【一悟side】


 その日は、朝から体調が悪かった。


 でも学校に行けないほどじゃなかったから、極力顔に出さないように一日を乗り切ろうと思って……たんだけど。


 ……やばいかも。


 四時間目が終わる間際、限界が来てしまった。


 ぐるぐると体中を駆け巡る不快感。めまいから必死に耐える。


 心配をかけたくないから、周りに悟られてはいけない。昼休みまで我慢しようと決意した。


 そしてやって来た昼休み。俺は笑顔で隠しながら、トイレに行くふりをして保健室に急いだ。

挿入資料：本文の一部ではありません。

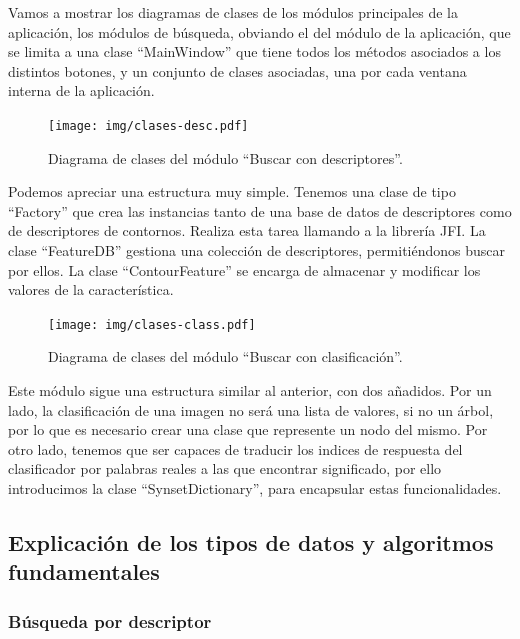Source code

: Vamos a mostrar los diagramas de clases de los módulos principales de la aplicación, los módulos de búsqueda, obviando el del módulo de la aplicación, que se limita a una clase ``MainWindow'' que tiene todos los métodos asociados a los distintos botones, y un conjunto de clases asociadas, una por cada ventana interna de la aplicación.

\begin{figure}[H]
\begin{center}

\texttt{[image: img/clases-desc.pdf]}
\end{center}

\caption{Diagrama de clases del módulo ``Buscar con descriptores''.}
\end{figure}

Podemos apreciar una estructura muy simple. Tenemos una clase de tipo ``Factory'' que crea las instancias tanto de una base de datos de descriptores como de descriptores de contornos. Realiza esta tarea llamando a la librería JFI. La clase ``FeatureDB'' gestiona una colección de descriptores, permitiéndonos buscar por ellos. La clase ``ContourFeature'' se encarga de almacenar y modificar los valores de la característica.\\

\begin{figure}[H]
\begin{center}

\texttt{[image: img/clases-class.pdf]}
\end{center}

\caption{Diagrama de clases del módulo ``Buscar con clasificación''.}
\end{figure}

Este módulo sigue una estructura similar al anterior, con dos añadidos. Por un lado, la clasificación de una imagen no será una lista de valores, si no un árbol, por lo que es necesario crear una clase que represente un nodo del mismo. Por otro lado, tenemos que ser capaces de traducir los indices de respuesta del clasificador por palabras reales a las que encontrar significado, por ello introducimos la clase ``SynsetDictionary'', para encapsular estas funcionalidades.
\subsection{Explicación de los tipos de datos y algoritmos fundamentales}

\subsubsection{Búsqueda por descriptor}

 三階の一年の教室から一階の保健室に行くのはかなり体力を消耗する。


 倒れないように壁を伝って、一段一段階段を降りていく。


 やっと最後の一段だ――そんな油断が生まれたとき、俺の体はふらついた。


 あ……ここまで頑張ったのに――


「危ないよっ!」


 グイッと腕を引き寄せられて、地面に体を打ち付けずに済んだ。


 俺の意識は朦朧(もうろう)としていて、お礼を言う気力すら湧かない。


「わ~大丈夫? わたし保健委員だから、肩貸すね?」


 柔らかい女子の声。


 優しく包み込まれるような心地よさに、少し体が軽くなった。


 彼女に支えられながらゆっくりと足を進めていく。


 自分より小さい女子に肩を貸してもらうなんて、情けない。